Learning before starting work is the norm, but Singaporeans should embrace a new approach of "learning while doing" that allows them to keep up with technology and fast- changing workplaces, Finance Minister Heng Swee Keat said last night.
He noted that the world is being roiled by major structural changes, but Singapore will be well placed to meet the challenges if firms and individuals can adapt quickly enough and build up strong capabilities.
Mr Heng, speaking at the Economic Society of Singapore annual dinner at Mandarin Orchard hotel, said the global economy is increasingly uncertain and the pace of technological change is picking up.
He highlighted several key trends, including the impact of technology on productivity and jobs, the rise of emerging economies and the growing importance of data.
When the Committee on the Future Economy - a panel co-chaired by Mr Heng and tasked with charting a blueprint for Singapore's future growth - considered these trends last year, "there were some who sought to bet on new growth industries, new technologies and new markets to go into. But in a fast- changing, unpredictable world, there are no shortcuts", he said.
These shifts mean companies, individuals and institutes of higher learning need to change their habits and practices significantly. For workers, this means shifting from "learning, then doing" to "lifelong learning and doing", Mr Heng said.

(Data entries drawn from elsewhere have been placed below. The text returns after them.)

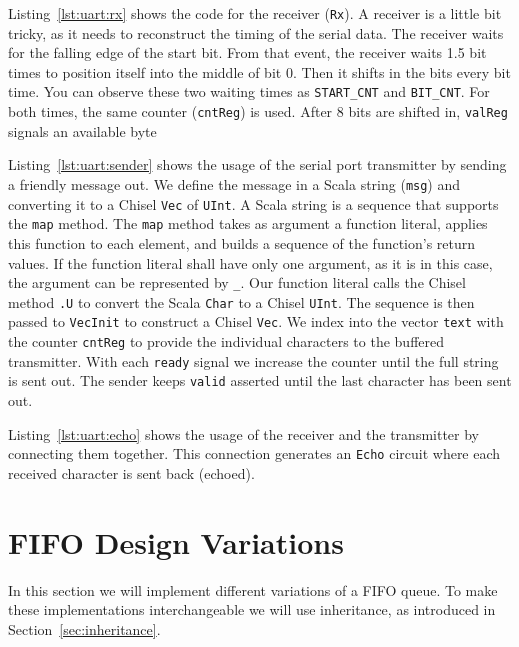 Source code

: \documentclass[%
    10pt,
    headinclude, footexclude,
    openright, %
    notitlepage,
    cleardoubleempty,
    headsepline,
    pointlessnumbers,
    bibtotoc, idxtotoc,
    ]{scrbook}
\newcommand{\code}[1]{{\small{\texttt{#1}}}}
\begin{document}
Listing~\ref{lst:uart:rx} shows the code for the receiver (\code{Rx}).
A receiver is a little bit tricky, as it needs to reconstruct the timing of
the serial data. The receiver waits for the falling edge of the start bit.
From that event, the receiver waits 1.5 bit times to position itself into the middle
of bit 0. Then it shifts in the bits every bit time. You can observe these
two waiting times as \code{START\_CNT} and \code{BIT\_CNT}.
For both times, the same counter (\code{cntReg}) is used.
After 8 bits are shifted in, \code{valReg} signals an available byte

Listing~\ref{lst:uart:sender} shows the usage of the serial port transmitter
by sending a friendly message out. We define the message in a Scala
string (\code{msg}) and converting it to a Chisel \code{Vec} of \code{UInt}.
A Scala string is a sequence that supports the \code{map} method.
The \code{map} method takes as argument a function literal, applies this function to
each element, and builds a sequence of the function's return values.
If the function literal shall have only one argument, as it is in this case, the
argument can be represented by \code{\_}. Our function literal calls
the Chisel method \code{.U} to convert the Scala \code{Char} to a Chisel
\code{UInt}. The sequence is then passed to \code{VecInit} to construct
a Chisel \code{Vec}. We index into the vector \code{text} with the counter
\code{cntReg} to provide the individual characters to the buffered transmitter.
With each \code{ready} signal we increase the counter until the full string
is sent out. The sender keeps \code{valid} asserted until the last character
has been sent out.

Listing~\ref{lst:uart:echo} shows the usage of the receiver and the transmitter
by connecting them together. This connection generates an \code{Echo} circuit where each
received character is sent back (echoed).

\section{FIFO Design Variations}
\label{sec:more:fifo}

In this section we will implement different variations of a FIFO queue.
To make these implementations interchangeable we will use inheritance,
as introduced in Section~\ref{sec:inheritance}.
\end{document}
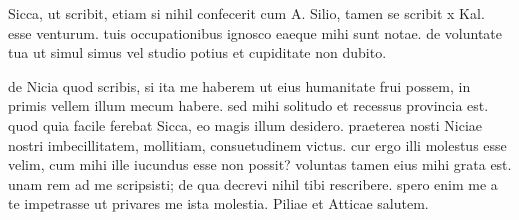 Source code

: 


 Sicca, ut scribit, etiam si nihil confecerit cum A. Silio, tamen se scribit x Kal. esse venturum. tuis occupationibus ignosco eaeque mihi sunt notae. de voluntate tua ut simul simus vel studio potius et cupiditate non dubito.

 de Nicia quod scribis, si ita me haberem ut eius humanitate frui possem, in primis vellem illum mecum habere. sed mihi solitudo et recessus provincia est. quod quia facile ferebat Sicca, eo magis illum desidero. praeterea nosti Niciae nostri imbecillitatem, mollitiam, consuetudinem victus. cur ergo illi molestus esse velim, cum mihi ille iucundus esse non possit? voluntas tamen eius mihi grata est. unam rem ad me scripsisti; de qua decrevi nihil tibi rescribere. spero enim me a te impetrasse ut privares me ista molestia. Piliae et Atticae salutem.
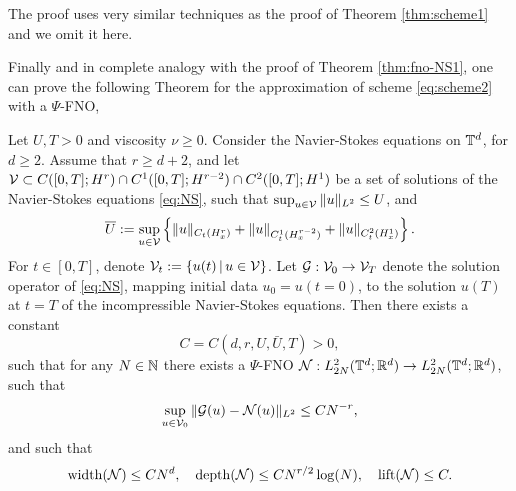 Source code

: \documentclass[reqno,a4paper]{amsart}
\begin{document}
The proof uses very similar techniques as the proof of Theorem \ref{thm:scheme1} and we omit it here. 

Finally and in complete analogy with the proof of Theorem \ref{thm:fno-NS1}, one can prove the following Theorem for the approximation of scheme \eqref{eq:scheme2} with a $\Psi$-FNO,
\begin{theorem} \label{thm:fno-NS2}
Let $U,T>0$ and viscosity $\nu \ge 0$. Consider the Navier-Stokes equations on $\mathbb{T}^d$, for $d\ge 2$. Assume that $r\ge d+2$, and let $\mathcal{V} \subset C([0,T]; H^r) \cap C^1([0,T];H^{r-2}) \cap C^2([0,T];H^1)$ be a set of solutions of the Navier-Stokes equations \eqref{eq:NS}, such that $\sup_{u\in \mathcal{V}} \Vert u \Vert_{L^2}\le U$, and 
\[
\overline{U}:= \sup_{u\in \mathcal{V}} \left\{
\Vert u \Vert_{C_t(H^r_x)} + \Vert u \Vert_{C^1_t(H^{r-2}_x)} + \Vert u \Vert_{C^2_t(H^{1}_x)}
\right\}.
\]
For $t\in [0,T]$, denote $\mathcal{V}_t := {\left\{ u(t) \,\middle|\, u\in \mathcal{V} \right\}}$. Let $\mathcal{G}: \mathcal{V}_0 \to \mathcal{V}_T$ denote the solution operator of \eqref{eq:NS}, mapping initial data $u_0 = u(t=0)$, to the solution $u(T)$ at $t=T$ of the incompressible Navier-Stokes equations. Then there exists a constant 
\[
C = C(d,r,U,\bar{U},T) > 0,
\]
such that for any $N\in \mathbb{N}$ there exists a $\Psi$-FNO $\mathcal{N}: L^2_{2N}(\mathbb{T}^d;\mathbb{R}^d) \to L^2_{2N}(\mathbb{T}^d;\mathbb{R}^d)$, such that 
\[
\sup_{u\in \mathcal{V}_0}
\Vert \mathcal{G}(u) - \mathcal{N}(u) \Vert_{L^2}
\le
C N^{-r},
\]
and such that 
\[
\mathrm{width}(\mathcal{N}) \le C N^{d}, 
\quad
\mathrm{depth}(\mathcal{N}) \le C N^{r/2} \log(N),
\quad
\mathrm{lift}(\mathcal{N}) \le C.
\]
\end{theorem}
\end{document}
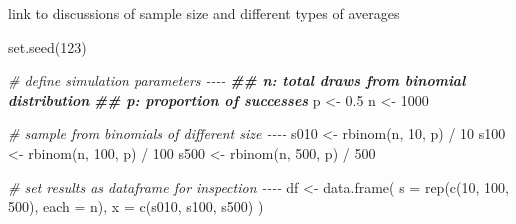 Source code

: \documentclass[
]{krantz}
\makeatletter
\newenvironment{Shaded}{\begin{snugshade}}{\end{snugshade}}
\newcommand{\AttributeTok}[1]{\textcolor[rgb]{0.61,0.61,0.61}{#1}}
\newcommand{\CommentTok}[1]{\textcolor[rgb]{0.37,0.37,0.37}{\textit{#1}}}
\newcommand{\DecValTok}[1]{\textcolor[rgb]{0.06,0.06,0.06}{#1}}
\newcommand{\DocumentationTok}[1]{\textcolor[rgb]{0.37,0.37,0.37}{\textbf{\textit{#1}}}}
\newcommand{\FloatTok}[1]{\textcolor[rgb]{0.06,0.06,0.06}{#1}}
\newcommand{\FunctionTok}[1]{\textcolor[rgb]{0,0,0}{#1}}
\newcommand{\NormalTok}[1]{#1}
\newcommand{\OtherTok}[1]{\textcolor[rgb]{0.37,0.37,0.37}{#1}}
\newcommand{\SpecialCharTok}[1]{\textcolor[rgb]{0,0,0}{#1}}
\newenvironment{kframe}{%
\medskip{}
\setlength{\fboxsep}{.8em}
 \def\at@end@of@kframe{}%
 \ifinner\ifhmode%
  \def\at@end@of@kframe{\end{minipage}}%
  \begin{minipage}{\columnwidth}%
 \fi\fi%
 \def\FrameCommand##1{\hskip\@totalleftmargin \hskip-\fboxsep
 \colorbox{shadecolor}{##1}\hskip-\fboxsep
     \hskip-\linewidth \hskip-\@totalleftmargin \hskip\columnwidth}%
 \MakeFramed {\advance\hsize-\width
   \@totalleftmargin\z@ \linewidth\hsize
   \@setminipage}}%
 {\par\unskip\endMakeFramed%
 \at@end@of@kframe}
\renewenvironment{Shaded}{\begin{kframe}}{\end{kframe}}
\makeatother
\begin{document}
link to discussions of sample size and different types of averages

\begin{Shaded}
\begin{Highlighting}[]
\FunctionTok{set.seed}\NormalTok{(}\DecValTok{123}\NormalTok{)}

\CommentTok{\# define simulation parameters {-}{-}{-}{-}}
\DocumentationTok{\#\# n: total draws from binomial distribution}
\DocumentationTok{\#\# p: proportion of successes}
\NormalTok{p }\OtherTok{\textless{}{-}} \FloatTok{0.5}
\NormalTok{n }\OtherTok{\textless{}{-}} \DecValTok{1000}

\CommentTok{\# sample from binomials of different size {-}{-}{-}{-}}
\NormalTok{s010 }\OtherTok{\textless{}{-}} \FunctionTok{rbinom}\NormalTok{(n,  }\DecValTok{10}\NormalTok{, p) }\SpecialCharTok{/}  \DecValTok{10}
\NormalTok{s100 }\OtherTok{\textless{}{-}} \FunctionTok{rbinom}\NormalTok{(n, }\DecValTok{100}\NormalTok{, p) }\SpecialCharTok{/} \DecValTok{100}
\NormalTok{s500 }\OtherTok{\textless{}{-}} \FunctionTok{rbinom}\NormalTok{(n, }\DecValTok{500}\NormalTok{, p) }\SpecialCharTok{/} \DecValTok{500}

\CommentTok{\# set results as dataframe for inspection {-}{-}{-}{-}}
\NormalTok{df }\OtherTok{\textless{}{-}} \FunctionTok{data.frame}\NormalTok{(}
  \AttributeTok{s =} \FunctionTok{rep}\NormalTok{(}\FunctionTok{c}\NormalTok{(}\DecValTok{10}\NormalTok{, }\DecValTok{100}\NormalTok{, }\DecValTok{500}\NormalTok{), }\AttributeTok{each =}\NormalTok{ n),}
  \AttributeTok{x =} \FunctionTok{c}\NormalTok{(s010, s100, s500)}
\NormalTok{)}
\end{Highlighting}
\end{Shaded}
\end{document}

"Throughout our careers, we learn the skills that we need for our jobs, hone them by using them at work and then, as the economy evolves, learn a new set of skills and in turn put those to use. It is a virtuous cycle of learning and doing."
In addition to skills relevant to their industries, individuals must also pick up general skills like the ability to work with digital tools and data. Learning does not need to happen only in classrooms - it can take place online or through on-the-job training and overseas attachments.
Also, learning need not take place only in a person's early life. "Instead, we should learn throughout life, through on-the-job experience interspersed with bouts of more intense, modular full-time training," said Mr Heng.
Companies also have a role to play in positioning Singapore for a volatile, uncertain future - through innovation and overseas expansion, as well as building up deep industry- specific capabilities. These involve firms collaborating to develop new technologies and share resources.
Mr Heng said government agencies are also looking into providing more integrated support to companies in areas such as helping firms build capabilities and venture overseas. He added: "There is no playbook to follow. What we need is the right mindset - to be proactive, dare to take risks and learn from our failures, and recognise that this is a continuous journey of upgrading."
Mr Heng took questions from the audience after his speech, including one about whether he is happy with Singapore's economic growth. Singapore's economy grew 2.5 per cent in the second quarter compared with a year earlier.
To laughter from the floor, Mr Heng said he "could be happier", pointing out that Singapore - as well as many other countries around the world - continues to struggle with raising labour productivity. He noted that productivity will become increasingly important for sustainable long-term economic growth, especially since the labour force will no longer expand as quickly as it used to.
The Industry Transformation Maps - industry-specific road maps that aim to transform key sectors of Singapore's economy - are among ways that the Government is trying to address the country's productivity shortfall, said the minister.